In the entries below, filter for the word "from" and copy every matching line.

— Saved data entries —
· · · · · · ·
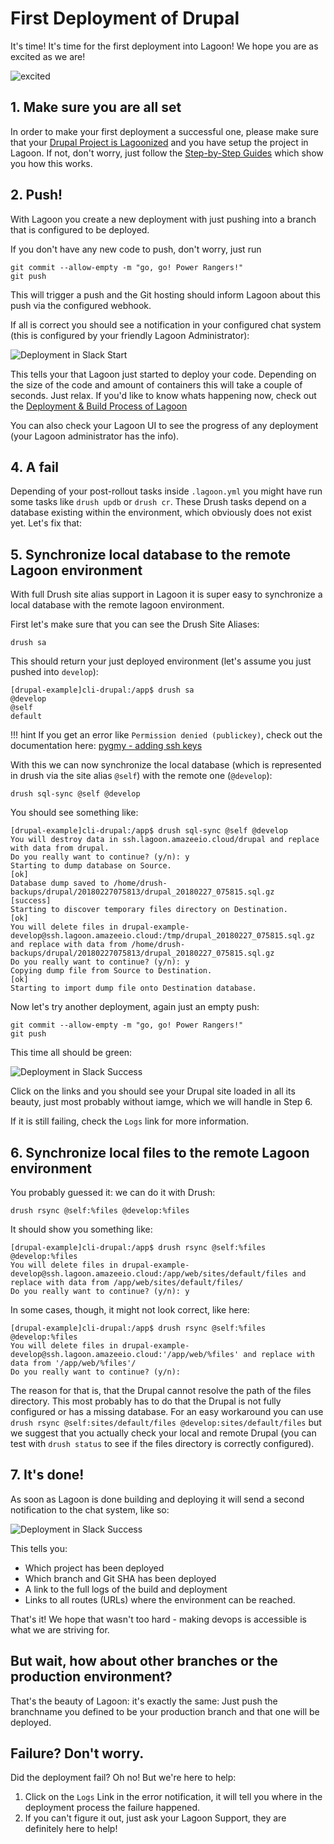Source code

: # First Deployment of Drupal

It's time! It's time for the first deployment into Lagoon! We hope you are as excited as we are!

![excited](https://i.giphy.com/media/7kVRZwYRwF1ok/giphy-downsized.gif)

## 1. Make sure you are all set

In order to make your first deployment a successful one, please make sure that your [Drupal Project is Lagoonized](lagoonize.md) and you have setup the project in Lagoon. If not, don't worry, just follow the [Step-by-Step Guides](../index.md) which show you how this works.

## 2. Push!

With Lagoon you create a new deployment with just pushing into a branch that is configured to be deployed.

If you don't have any new code to push, don't worry, just run

```text
git commit --allow-empty -m "go, go! Power Rangers!"
git push
```

This will trigger a push and the Git hosting should inform Lagoon about this push via the configured webhook.

If all is correct you should see a notification in your configured chat system \(this is configured by your friendly Lagoon Administrator\):

![Deployment in Slack Start](https://github.com/amazeeio/lagoon/tree/03719ed693f774568e4a225aaeb91e67c8ba4854/images/first_deployment_slack_start.jpg)

This tells your that Lagoon just started to deploy your code. Depending on the size of the code and amount of containers this will take a couple of seconds. Just relax. If you'd like to know whats happening now, check out the [Deployment & Build Process of Lagoon](../build_deploy_process.md)

You can also check your Lagoon UI to see the progress of any deployment \(your Lagoon administrator has the info\).

## 4. A fail

Depending of your post-rollout tasks inside `.lagoon.yml` you might have run some tasks like `drush updb` or `drush cr`. These Drush tasks depend on a database existing within the environment, which obviously does not exist yet. Let's fix that:

## 5. Synchronize local database to the remote Lagoon environment

With full Drush site alias support in Lagoon it is super easy to synchronize a local database with the remote lagoon environment.

First let's make sure that you can see the Drush Site Aliases:

```text
drush sa
```

This should return your just deployed environment \(let's assume you just pushed into `develop`\):

```text
[drupal-example]cli-drupal:/app$ drush sa
@develop
@self
default
```

!!! hint If you get an error like `Permission denied (publickey)`, check out the documentation here: [pygmy - adding ssh keys](https://pygmy.readthedocs.io/en/master/usage/#adding-ssh-keys)

With this we can now synchronize the local database \(which is represented in drush via the site alias `@self`\) with the remote one \(`@develop`\):

```text
drush sql-sync @self @develop
```

You should see something like:

```text
[drupal-example]cli-drupal:/app$ drush sql-sync @self @develop
You will destroy data in ssh.lagoon.amazeeio.cloud/drupal and replace with data from drupal.
Do you really want to continue? (y/n): y
Starting to dump database on Source.                                                                              [ok]
Database dump saved to /home/drush-backups/drupal/20180227075813/drupal_20180227_075815.sql.gz               [success]
Starting to discover temporary files directory on Destination.                                                    [ok]
You will delete files in drupal-example-develop@ssh.lagoon.amazeeio.cloud:/tmp/drupal_20180227_075815.sql.gz and replace with data from /home/drush-backups/drupal/20180227075813/drupal_20180227_075815.sql.gz
Do you really want to continue? (y/n): y
Copying dump file from Source to Destination.                                                                     [ok]
Starting to import dump file onto Destination database.
```

Now let's try another deployment, again just an empty push:

```text
git commit --allow-empty -m "go, go! Power Rangers!"
git push
```

This time all should be green:

![Deployment in Slack Success](https://github.com/amazeeio/lagoon/tree/03719ed693f774568e4a225aaeb91e67c8ba4854/images/first_deployment_slack_2nd_success.jpg)

Click on the links and you should see your Drupal site loaded in all its beauty, just most probably without iamge, which we will handle in Step 6.

If it is still failing, check the `Logs` link for more information.

## 6. Synchronize local files to the remote Lagoon environment

You probably guessed it: we can do it with Drush:

```text
drush rsync @self:%files @develop:%files
```

It should show you something like:

```text
[drupal-example]cli-drupal:/app$ drush rsync @self:%files @develop:%files
You will delete files in drupal-example-develop@ssh.lagoon.amazeeio.cloud:/app/web/sites/default/files and replace with data from /app/web/sites/default/files/
Do you really want to continue? (y/n): y
```

In some cases, though, it might not look correct, like here:

```text
[drupal-example]cli-drupal:/app$ drush rsync @self:%files @develop:%files
You will delete files in drupal-example-develop@ssh.lagoon.amazeeio.cloud:'/app/web/%files' and replace with data from '/app/web/%files'/
Do you really want to continue? (y/n):
```

The reason for that is, that the Drupal cannot resolve the path of the files directory. This most probably has to do that the Drupal is not fully configured or has a missing database. For an easy workaround you can use `drush rsync @self:sites/default/files @develop:sites/default/files` but we suggest that you actually check your local and remote Drupal \(you can test with `drush status` to see if the files directory is correctly configured\).

## 7. It's done!

As soon as Lagoon is done building and deploying it will send a second notification to the chat system, like so:

![Deployment in Slack Success](https://github.com/amazeeio/lagoon/tree/03719ed693f774568e4a225aaeb91e67c8ba4854/images/first_deployment_slack_success.jpg)

This tells you:

* Which project has been deployed
* Which branch and Git SHA has been deployed
* A link to the full logs of the build and deployment
* Links to all routes \(URLs\) where the environment can be reached.

That's it! We hope that wasn't too hard - making devops is accessible is what we are striving for.

## But wait, how about other branches or the production environment?

That's the beauty of Lagoon: it's exactly the same: Just push the branchname you defined to be your production branch and that one will be deployed.

## Failure? Don't worry.

Did the deployment fail? Oh no! But we're here to help:

1. Click on the `Logs` Link in the error notification, it will tell you where in the deployment process the failure happened.
2. If you can't figure it out, just ask your Lagoon Support, they are definitely here to help!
· · · · · · ·
— Result for this exercise —
You will destroy data in ssh.lagoon.amazeeio.cloud/drupal and replace with data from drupal.
You will delete files in drupal-example-develop@ssh.lagoon.amazeeio.cloud:/tmp/drupal_20180227_075815.sql.gz and replace with data from /home/drush-backups/drupal/20180227075813/drupal_20180227_075815.sql.gz
Copying dump file from Source to Destination.                                                                     [ok]
You will delete files in drupal-example-develop@ssh.lagoon.amazeeio.cloud:/app/web/sites/default/files and replace with data from /app/web/sites/default/files/
You will delete files in drupal-example-develop@ssh.lagoon.amazeeio.cloud:'/app/web/%files' and replace with data from '/app/web/%files'/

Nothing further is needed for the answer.